It was a smack in the face for Knicks team president Steve Mills.
New York had a 20-point loss to the Lakers in Los Angeles last season, and the Lakers weren't one of the best teams out West. On the bus ride to the airport, Mills knew what his team needed to do for that not to happen again.
"We just kept looking at each other and we said the Lakers weren't particularly good at that point, but the athleticism differential when you watched our team play their team is alarming," Mills told Newsday's Steve Popper. "If we want to compete and build something we have to get more athletic. It was so glaring."
Getting the right players in place and making his team more athletic has been the plan since Mills and GM Scott Perry took over. But that doesn't come overnight. That is why patience is a key component of the Knicks' plan to return to greatness.
Patience will be tested this season with the Knicks still mired in their rebuild, and their star Kristaps Porzingis likely out for a good chunk -- if not all -- of the year. But Mills wants to continue seeing a competitive team on the court for all 82 games, which was the same goal last season as well.
"We just come in with the approach that we want to see our guys compete every night, create an environment where they know this is a place where we expect competitors to be here," Mills said. "We expect our team to play hard every night, compete every night, win as many games as we can win, and play in a way that gets Knicks fans excited about what we're doing and the guys that we have on the team."
The guys the Knicks have are young and still need development to be true competitors. But that doesn't mean Mills has to go out and find big-name veterans to counteract that inexperience. It is something the Knicks have tried doing in the past, and it hasn't worked out.

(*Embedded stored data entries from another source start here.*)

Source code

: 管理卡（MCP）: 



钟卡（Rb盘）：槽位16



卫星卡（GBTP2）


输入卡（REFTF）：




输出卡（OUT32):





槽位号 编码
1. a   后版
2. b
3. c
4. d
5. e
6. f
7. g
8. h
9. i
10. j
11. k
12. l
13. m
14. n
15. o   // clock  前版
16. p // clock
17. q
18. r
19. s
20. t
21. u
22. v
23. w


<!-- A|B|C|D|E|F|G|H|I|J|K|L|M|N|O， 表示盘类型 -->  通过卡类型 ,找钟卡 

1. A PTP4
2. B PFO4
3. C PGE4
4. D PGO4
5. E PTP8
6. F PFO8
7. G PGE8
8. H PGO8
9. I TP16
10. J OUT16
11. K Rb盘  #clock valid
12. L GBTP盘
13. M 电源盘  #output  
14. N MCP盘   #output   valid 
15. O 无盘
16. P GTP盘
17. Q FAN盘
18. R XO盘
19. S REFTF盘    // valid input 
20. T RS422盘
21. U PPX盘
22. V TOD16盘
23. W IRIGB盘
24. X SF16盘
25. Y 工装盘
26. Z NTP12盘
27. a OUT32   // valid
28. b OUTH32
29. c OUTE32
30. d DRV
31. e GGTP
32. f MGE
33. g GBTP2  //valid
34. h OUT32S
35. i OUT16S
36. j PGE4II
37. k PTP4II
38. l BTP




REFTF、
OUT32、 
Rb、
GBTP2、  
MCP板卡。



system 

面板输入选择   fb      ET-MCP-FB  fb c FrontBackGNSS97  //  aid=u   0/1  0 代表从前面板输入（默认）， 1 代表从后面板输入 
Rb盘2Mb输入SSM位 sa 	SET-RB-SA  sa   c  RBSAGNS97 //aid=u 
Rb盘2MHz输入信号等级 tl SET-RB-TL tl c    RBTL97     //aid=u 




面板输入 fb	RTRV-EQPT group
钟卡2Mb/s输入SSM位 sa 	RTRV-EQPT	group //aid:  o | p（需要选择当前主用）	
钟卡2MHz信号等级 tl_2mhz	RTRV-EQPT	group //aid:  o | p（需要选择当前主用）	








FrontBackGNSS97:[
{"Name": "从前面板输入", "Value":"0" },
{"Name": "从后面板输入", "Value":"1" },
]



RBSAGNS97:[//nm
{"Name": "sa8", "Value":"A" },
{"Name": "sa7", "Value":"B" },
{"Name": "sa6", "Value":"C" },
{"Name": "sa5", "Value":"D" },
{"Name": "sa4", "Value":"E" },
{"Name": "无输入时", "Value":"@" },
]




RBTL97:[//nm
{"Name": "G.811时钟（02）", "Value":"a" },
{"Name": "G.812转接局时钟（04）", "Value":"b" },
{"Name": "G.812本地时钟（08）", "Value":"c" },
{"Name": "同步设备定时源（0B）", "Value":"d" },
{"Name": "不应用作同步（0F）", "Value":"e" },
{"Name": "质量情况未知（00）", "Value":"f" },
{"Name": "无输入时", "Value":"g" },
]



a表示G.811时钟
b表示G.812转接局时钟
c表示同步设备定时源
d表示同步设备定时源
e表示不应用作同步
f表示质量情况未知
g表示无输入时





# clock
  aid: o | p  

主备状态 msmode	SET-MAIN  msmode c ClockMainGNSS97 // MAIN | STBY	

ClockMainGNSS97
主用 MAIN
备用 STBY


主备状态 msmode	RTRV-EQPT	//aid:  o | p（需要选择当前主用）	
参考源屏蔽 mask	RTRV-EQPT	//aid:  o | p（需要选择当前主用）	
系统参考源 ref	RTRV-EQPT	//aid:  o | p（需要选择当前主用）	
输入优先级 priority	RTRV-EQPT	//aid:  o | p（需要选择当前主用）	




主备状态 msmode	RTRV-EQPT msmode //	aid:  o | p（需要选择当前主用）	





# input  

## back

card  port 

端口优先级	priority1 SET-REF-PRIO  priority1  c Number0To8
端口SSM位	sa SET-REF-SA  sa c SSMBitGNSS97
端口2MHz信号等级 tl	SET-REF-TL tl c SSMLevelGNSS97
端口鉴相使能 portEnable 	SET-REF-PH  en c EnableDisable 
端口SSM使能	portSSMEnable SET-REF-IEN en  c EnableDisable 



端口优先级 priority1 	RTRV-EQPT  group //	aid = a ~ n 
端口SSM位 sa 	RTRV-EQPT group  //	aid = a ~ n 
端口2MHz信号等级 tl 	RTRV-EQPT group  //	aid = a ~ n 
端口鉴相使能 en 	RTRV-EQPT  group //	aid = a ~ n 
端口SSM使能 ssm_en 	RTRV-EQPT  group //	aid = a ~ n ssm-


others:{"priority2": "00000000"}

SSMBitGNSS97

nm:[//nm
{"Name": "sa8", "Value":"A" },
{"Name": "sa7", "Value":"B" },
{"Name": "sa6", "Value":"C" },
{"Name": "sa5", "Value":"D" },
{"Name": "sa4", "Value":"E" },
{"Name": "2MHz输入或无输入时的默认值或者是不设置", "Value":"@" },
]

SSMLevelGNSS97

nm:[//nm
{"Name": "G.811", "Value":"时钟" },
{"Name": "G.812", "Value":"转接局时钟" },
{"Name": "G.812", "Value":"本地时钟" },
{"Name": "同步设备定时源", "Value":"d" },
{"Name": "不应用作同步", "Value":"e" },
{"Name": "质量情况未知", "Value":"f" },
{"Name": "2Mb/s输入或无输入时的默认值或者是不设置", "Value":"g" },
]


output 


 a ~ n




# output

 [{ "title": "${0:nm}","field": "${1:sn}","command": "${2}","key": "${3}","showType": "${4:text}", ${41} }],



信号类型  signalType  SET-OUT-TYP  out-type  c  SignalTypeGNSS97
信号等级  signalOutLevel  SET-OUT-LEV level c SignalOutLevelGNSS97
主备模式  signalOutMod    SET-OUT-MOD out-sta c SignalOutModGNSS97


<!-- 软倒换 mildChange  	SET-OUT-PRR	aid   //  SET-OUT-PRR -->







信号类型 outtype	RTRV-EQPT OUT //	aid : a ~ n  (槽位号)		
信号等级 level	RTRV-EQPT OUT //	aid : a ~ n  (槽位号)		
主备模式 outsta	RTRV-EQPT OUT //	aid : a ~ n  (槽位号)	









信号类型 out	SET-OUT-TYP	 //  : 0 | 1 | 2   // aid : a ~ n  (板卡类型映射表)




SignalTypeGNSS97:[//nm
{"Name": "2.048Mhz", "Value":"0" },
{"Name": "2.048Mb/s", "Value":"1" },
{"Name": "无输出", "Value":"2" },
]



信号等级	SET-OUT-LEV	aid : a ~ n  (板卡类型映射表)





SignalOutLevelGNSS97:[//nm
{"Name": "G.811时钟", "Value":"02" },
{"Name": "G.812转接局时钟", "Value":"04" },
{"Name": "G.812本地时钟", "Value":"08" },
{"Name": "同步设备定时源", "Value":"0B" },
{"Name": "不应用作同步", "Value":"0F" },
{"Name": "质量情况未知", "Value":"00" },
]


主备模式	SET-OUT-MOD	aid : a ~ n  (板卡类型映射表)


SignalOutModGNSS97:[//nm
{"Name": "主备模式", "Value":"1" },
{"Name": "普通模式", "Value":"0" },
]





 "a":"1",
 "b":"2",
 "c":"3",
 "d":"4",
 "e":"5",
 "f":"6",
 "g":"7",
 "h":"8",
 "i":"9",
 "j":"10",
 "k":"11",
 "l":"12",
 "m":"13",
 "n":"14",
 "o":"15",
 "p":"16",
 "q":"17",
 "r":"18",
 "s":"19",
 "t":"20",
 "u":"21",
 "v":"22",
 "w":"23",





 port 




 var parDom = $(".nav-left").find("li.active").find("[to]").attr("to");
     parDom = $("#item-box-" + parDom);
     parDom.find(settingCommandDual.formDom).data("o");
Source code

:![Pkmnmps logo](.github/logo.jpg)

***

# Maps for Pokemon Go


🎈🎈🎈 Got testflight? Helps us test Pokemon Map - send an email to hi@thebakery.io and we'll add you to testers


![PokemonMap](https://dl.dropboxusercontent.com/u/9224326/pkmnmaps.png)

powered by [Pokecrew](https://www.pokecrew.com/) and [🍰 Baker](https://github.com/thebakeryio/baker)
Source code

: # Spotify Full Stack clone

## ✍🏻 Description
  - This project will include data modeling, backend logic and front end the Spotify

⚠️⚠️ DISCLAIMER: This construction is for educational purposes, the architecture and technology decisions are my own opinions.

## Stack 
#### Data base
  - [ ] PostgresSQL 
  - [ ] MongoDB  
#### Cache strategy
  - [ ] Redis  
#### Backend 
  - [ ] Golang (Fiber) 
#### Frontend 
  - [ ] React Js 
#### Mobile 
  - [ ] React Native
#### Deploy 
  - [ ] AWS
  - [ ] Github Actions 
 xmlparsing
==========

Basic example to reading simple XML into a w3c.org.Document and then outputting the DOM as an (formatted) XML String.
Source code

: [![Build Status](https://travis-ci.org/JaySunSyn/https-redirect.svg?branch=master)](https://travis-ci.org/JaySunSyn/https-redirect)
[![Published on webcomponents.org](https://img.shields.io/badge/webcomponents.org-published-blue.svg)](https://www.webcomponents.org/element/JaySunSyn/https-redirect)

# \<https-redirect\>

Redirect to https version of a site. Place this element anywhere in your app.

A great example is what Mills is trying to figure out with C Joakim Noah right now. Former team president Phil Jackson signed Noah to a four-year, $72.5 million contract back in 2016, and that clearly hasn't worked out for the Knicks.
Mills has seen what potential short-term fixes can do, which is why patience is key.
"I've been around, I've seen a lot here at the Garden, and what I try to do is learn from what I've seen and what I've experienced," he said. "I know those short-term quick fixes, you're planning one way and then all of a sudden you're making a shift. It's one thing if you're right on the cusp of competing for a championship, but when you're where we are to all of a sudden pivot and go in a different direction, I've just seen it go wrong too many times. I'm not going to be part of doing it that way."
Next offseason, though, Mills is expected to be a heavy contender for top free agents, including Kyrie Irving, Jimmy Butler, and Kevin Durant among them. So, making the team attractive to these veterans is a priority as well.
"The first thing we had to do was convince players this is a good place to play and that we have a plan, what their role is in the plan, and to make them feel comfortable that we're doing something the right way, that we're going in a positive direction and make them feel like part of something important and they're going to be part of something big," Mills explained. "And that was our goal throughout the season, to make these guys believers in us and believers in the Knicks."